可以看到,注释中写的是sequence_length是optional,但是实际debug时,发现如果不加sequence_length这个参数,输出的output中,某个数据[max_time, layers_output] 超过实际序列长度后,是不同的output,还是在向后传递计算。所以在模型训练时,这有可能会影响最后的prediction。

现在来看看bidirectional_dynamic_rnn链接)中,对于sequence_length参数的处理,这里注意该函数内部调用的是dynamic_rnn。

def bidirectional_dynamic_rnn(cell_fw, cell_bw, inputs, sequence_length=None,
                              initial_state_fw=None, initial_state_bw=None,
                              dtype=None, parallel_iterations=None,
                              swap_memory=False, time_major=False, scope=None):
 ...
 Args:
    sequence_length: (optional) An int32/int64 vector, size `[batch_size]`,
      containing the actual lengths for each of the sequences in the batch.
      If not provided, all batch entries are assumed to be full sequences; and
      time reversal is applied from time `0` to `max_time` for each sequence.
...
  with vs.variable_scope(scope or "bidirectional_rnn"):
    # Forward direction
    with vs.variable_scope("fw") as fw_scope:
      output_fw, output_state_fw = dynamic_rnn(
          cell=cell_fw, inputs=inputs, sequence_length=sequence_length,
          initial_state=initial_state_fw, dtype=dtype,
          parallel_iterations=parallel_iterations, swap_memory=swap_memory,
          time_major=time_major, scope=fw_scope)

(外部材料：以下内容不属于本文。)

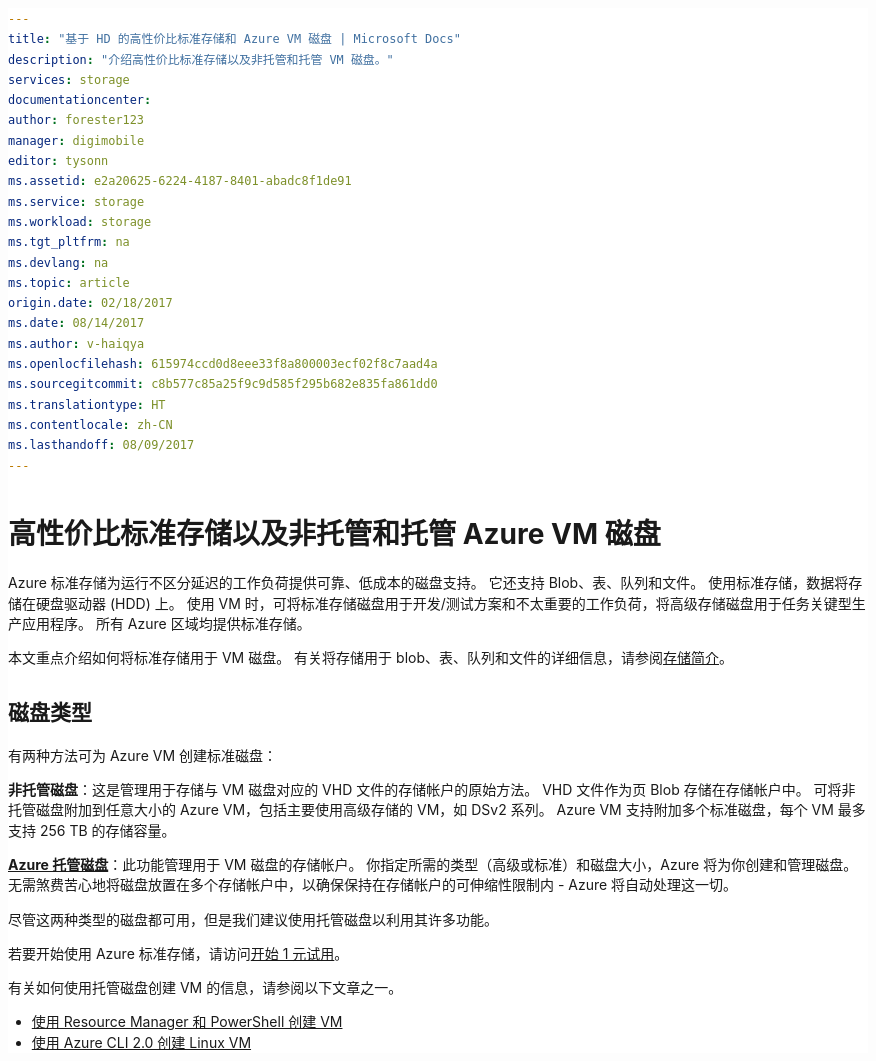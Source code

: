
 ```yaml
---
title: "基于 HD 的高性价比标准存储和 Azure VM 磁盘 | Microsoft Docs"
description: "介绍高性价比标准存储以及非托管和托管 VM 磁盘。"
services: storage
documentationcenter: 
author: forester123
manager: digimobile
editor: tysonn
ms.assetid: e2a20625-6224-4187-8401-abadc8f1de91
ms.service: storage
ms.workload: storage
ms.tgt_pltfrm: na
ms.devlang: na
ms.topic: article
origin.date: 02/18/2017
ms.date: 08/14/2017
ms.author: v-haiqya
ms.openlocfilehash: 615974ccd0d8eee33f8a800003ecf02f8c7aad4a
ms.sourcegitcommit: c8b577c85a25f9c9d585f295b682e835fa861dd0
ms.translationtype: HT
ms.contentlocale: zh-CN
ms.lasthandoff: 08/09/2017
---
```

# <a name="cost-effective-standard-storage-and-unmanaged-and-managed-azure-vm-disks"></a>高性价比标准存储以及非托管和托管 Azure VM 磁盘

Azure 标准存储为运行不区分延迟的工作负荷提供可靠、低成本的磁盘支持。 它还支持 Blob、表、队列和文件。 使用标准存储，数据将存储在硬盘驱动器 (HDD) 上。 使用 VM 时，可将标准存储磁盘用于开发/测试方案和不太重要的工作负荷，将高级存储磁盘用于任务关键型生产应用程序。 所有 Azure 区域均提供标准存储。 

本文重点介绍如何将标准存储用于 VM 磁盘。 有关将存储用于 blob、表、队列和文件的详细信息，请参阅[存储简介](storage-introduction.md)。

## <a name="disk-types"></a>磁盘类型

有两种方法可为 Azure VM 创建标准磁盘：

**非托管磁盘**：这是管理用于存储与 VM 磁盘对应的 VHD 文件的存储帐户的原始方法。 VHD 文件作为页 Blob 存储在存储帐户中。 可将非托管磁盘附加到任意大小的 Azure VM，包括主要使用高级存储的 VM，如 DSv2 系列。 Azure VM 支持附加多个标准磁盘，每个 VM 最多支持 256 TB 的存储容量。

[**Azure 托管磁盘**](storage-managed-disks-overview.md)：此功能管理用于 VM 磁盘的存储帐户。 你指定所需的类型（高级或标准）和磁盘大小，Azure 将为你创建和管理磁盘。 无需煞费苦心地将磁盘放置在多个存储帐户中，以确保保持在存储帐户的可伸缩性限制内 - Azure 将自动处理这一切。

尽管这两种类型的磁盘都可用，但是我们建议使用托管磁盘以利用其许多功能。

若要开始使用 Azure 标准存储，请访问[开始 1 元试用](https://www.azure.cn/pricing/1rmb-trial/)。 

有关如何使用托管磁盘创建 VM 的信息，请参阅以下文章之一。

* [使用 Resource Manager 和 PowerShell 创建 VM](../virtual-machines/virtual-machines-windows-ps-create.md)
* [使用 Azure CLI 2.0 创建 Linux VM](../virtual-machines/linux/quick-create-cli.md)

前向传播部分,是把sequence_length传入dynamic_rnn。

现在重点来了,后向传播部分,需要先把input进行reverse,再计算dynamic_rnn。

    # Backward direction
    if not time_major:
      time_axis = 1
      batch_axis = 0
    else:
      time_axis = 0
      batch_axis = 1

    def _reverse(input_, seq_lengths, seq_axis, batch_axis):
      if seq_lengths is not None:
        return array_ops.reverse_sequence(
            input=input_, seq_lengths=seq_lengths,
            seq_axis=seq_axis, batch_axis=batch_axis)
      else:
        return array_ops.reverse(input_, axis=[seq_axis])

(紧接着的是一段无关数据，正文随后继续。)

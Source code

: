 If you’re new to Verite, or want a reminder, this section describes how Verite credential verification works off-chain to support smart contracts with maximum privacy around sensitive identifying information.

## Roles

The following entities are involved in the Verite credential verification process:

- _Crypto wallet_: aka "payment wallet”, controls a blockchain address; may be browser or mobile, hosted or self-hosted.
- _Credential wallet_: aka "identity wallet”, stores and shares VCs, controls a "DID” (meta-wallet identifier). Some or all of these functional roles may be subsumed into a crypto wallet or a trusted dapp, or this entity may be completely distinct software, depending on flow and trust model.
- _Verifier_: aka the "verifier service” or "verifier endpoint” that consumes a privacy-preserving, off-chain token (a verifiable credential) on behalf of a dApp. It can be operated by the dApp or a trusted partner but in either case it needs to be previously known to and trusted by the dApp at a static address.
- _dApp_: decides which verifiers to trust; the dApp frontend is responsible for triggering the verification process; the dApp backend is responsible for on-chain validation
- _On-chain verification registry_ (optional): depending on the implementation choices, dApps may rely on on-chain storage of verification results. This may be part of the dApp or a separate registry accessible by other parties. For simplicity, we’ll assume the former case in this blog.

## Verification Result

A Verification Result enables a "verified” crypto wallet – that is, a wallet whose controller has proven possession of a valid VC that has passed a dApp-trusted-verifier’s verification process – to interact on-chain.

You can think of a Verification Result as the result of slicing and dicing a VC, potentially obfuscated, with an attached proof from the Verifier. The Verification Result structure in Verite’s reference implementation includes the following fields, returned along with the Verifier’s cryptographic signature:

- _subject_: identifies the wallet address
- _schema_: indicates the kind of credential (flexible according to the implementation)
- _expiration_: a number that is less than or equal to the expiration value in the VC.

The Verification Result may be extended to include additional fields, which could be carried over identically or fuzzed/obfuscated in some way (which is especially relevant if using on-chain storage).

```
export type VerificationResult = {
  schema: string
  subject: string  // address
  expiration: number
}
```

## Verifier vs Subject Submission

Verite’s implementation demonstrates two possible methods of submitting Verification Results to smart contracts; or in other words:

    with vs.variable_scope("bw") as bw_scope:

      def _map_reverse(inp):
        return _reverse(
            inp,
            seq_lengths=sequence_length,
            seq_axis=time_axis,
            batch_axis=batch_axis)

      inputs_reverse = nest.map_structure(_map_reverse, inputs)
      tmp, output_state_bw = dynamic_rnn(
          cell=cell_bw, inputs=inputs_reverse, sequence_length=sequence_length,
          initial_state=initial_state_bw, dtype=dtype,
          parallel_iterations=parallel_iterations, swap_memory=swap_memory,
          time_major=time_major, scope=bw_scope)

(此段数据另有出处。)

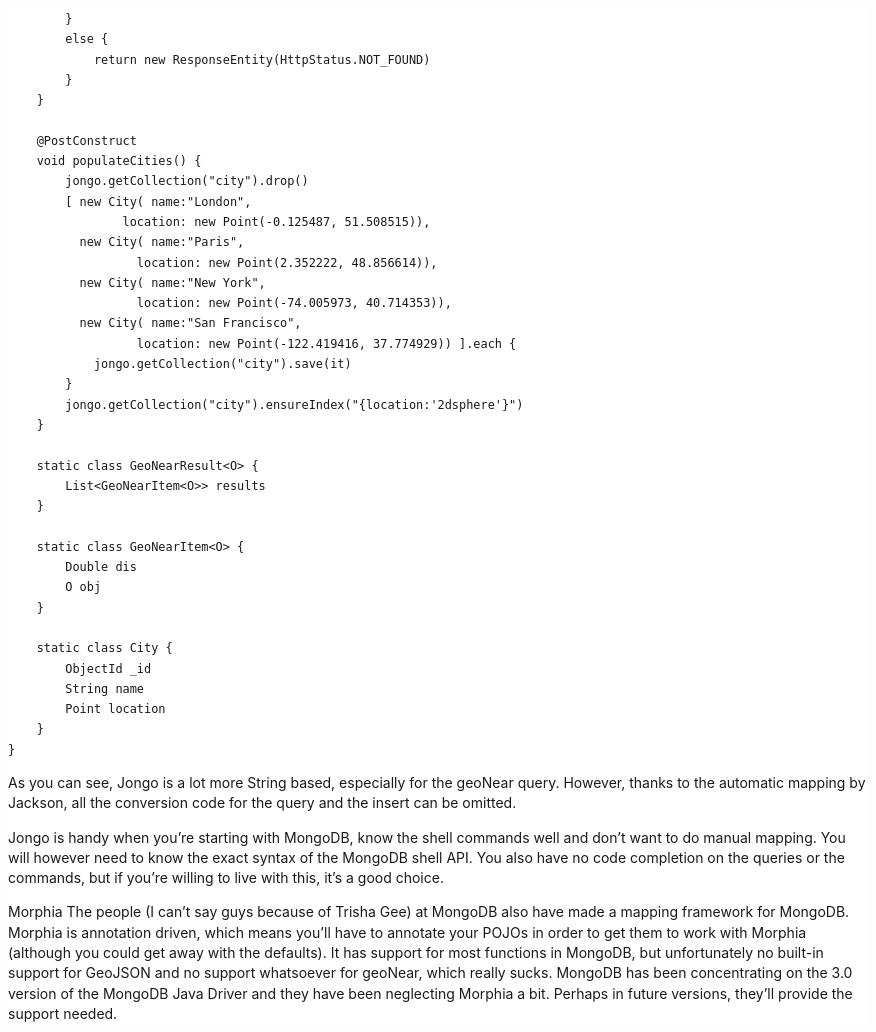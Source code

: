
 ```
        }
        else {
            return new ResponseEntity(HttpStatus.NOT_FOUND)
        }
    }

    @PostConstruct
    void populateCities() {
        jongo.getCollection("city").drop()
        [ new City( name:"London",
                location: new Point(-0.125487, 51.508515)),
          new City( name:"Paris",
                  location: new Point(2.352222, 48.856614)),
          new City( name:"New York",
                  location: new Point(-74.005973, 40.714353)),
          new City( name:"San Francisco",
                  location: new Point(-122.419416, 37.774929)) ].each {
            jongo.getCollection("city").save(it)
        }
        jongo.getCollection("city").ensureIndex("{location:'2dsphere'}")
    }

    static class GeoNearResult<O> {
        List<GeoNearItem<O>> results
    }

    static class GeoNearItem<O> {
        Double dis
        O obj
    }

    static class City {
        ObjectId _id
        String name
        Point location
    }
}
```

As you can see, Jongo is a lot more String based, especially for the geoNear query. However, thanks to the automatic mapping by Jackson, all the conversion code for the query and the insert can be omitted.

Jongo is handy when you’re starting with MongoDB, know the shell commands well and don’t want to do manual mapping. You will however need to know the exact syntax of the MongoDB shell API. You also have no code completion on the queries or the commands, but if you’re willing to live with this, it’s a good choice.

Morphia
The people (I can’t say guys because of Trisha Gee) at MongoDB also have made a mapping framework for MongoDB. Morphia is annotation driven, which means you’ll have to annotate your POJOs in order to get them to work with Morphia (although you could get away with the defaults). It has support for most functions in MongoDB, but unfortunately no built-in support for GeoJSON and no support whatsoever for geoNear, which really sucks. MongoDB has been concentrating on the 3.0 version of the MongoDB Java Driver and they have been neglecting Morphia a bit. Perhaps in future versions, they’ll provide the support needed.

后向传播部分,对input进行reverse,是经过_map_reverse函数,也即_reverse函数完成的。在_reverse函数中,就有对sequence_length参数的处理,如果没有输入这个参数,通过array_ops.reverse函数翻转整个序列。那么对于输入长短不一的数据,padding部分的0,就会在后向传播一开始输入进去;而输入了sequence_length参数的情况下,是将其传入array_ops.reverse_sequence函数进行翻转。

先看看两个翻转函数的区别:

import tensorflow as tf
import numpy as np

with tf.Session() as sess:
    # a shape[3, 4, 2]
    a = np.array([[[1, 2], [2, 1], [4, 3], [0, 0]],
                  [[2, 1], [3, 4], [0, 0], [0, 0]],
                  [[3, 5], [1, 3], [4, 6], [5, 2]]])

    seq_length = [3, 2, 4]
    b = tf.reverse_sequence(a, seq_length, 1, 0)
    c = tf.reverse(a, axis=[1])
    print(sess.run(b))
    print(sess.run(c))
    
输出:
[[[4 3]
  [2 1]
  [1 2]
  [0 0]]
 [[3 4]
  [2 1]
  [0 0]
  [0 0]]
 [[5 2]
  [4 6]
  [1 3]
  [3 5]]]
[[[0 0]
  [4 3]
  [2 1]
  [1 2]]
 [[0 0]
  [0 0]
  [3 4]
  [2 1]]
 [[5 2]
  [4 6]
  [1 3]
  [3 5]]]

能看到reverse_sequence是只翻转实际长度,0放在最后,reverse是直接全部翻转。

所以,得到第一个结论,stack_bidirectional_dynamic_rnnbidirecitonal_dynamic_rnn函数对sequence_length参数的处理在于使用了两个不同的翻转函数:reverse_sequence和reverse。

那么,sequence_length的输入与否会对stack_bidirectional_dynamic_rnn、bidirecitonal_dynamic_rnn的输出造成什么影响呢?

笔者看来,有两个方面对输出有潜在影响:

  • 一个是正向序列梯度计算时,输入的不足最大长度的data,在计算到实际长度后,还会对后面padding为0的time_step进行计算,生成不必要的错误数据,使训练时长增加;

  • 二则是由于是双向RNN,在反向序列计算中,reverse后,前面padding为0的time_step计算都是无用的,到了真正有数据时才开始计算。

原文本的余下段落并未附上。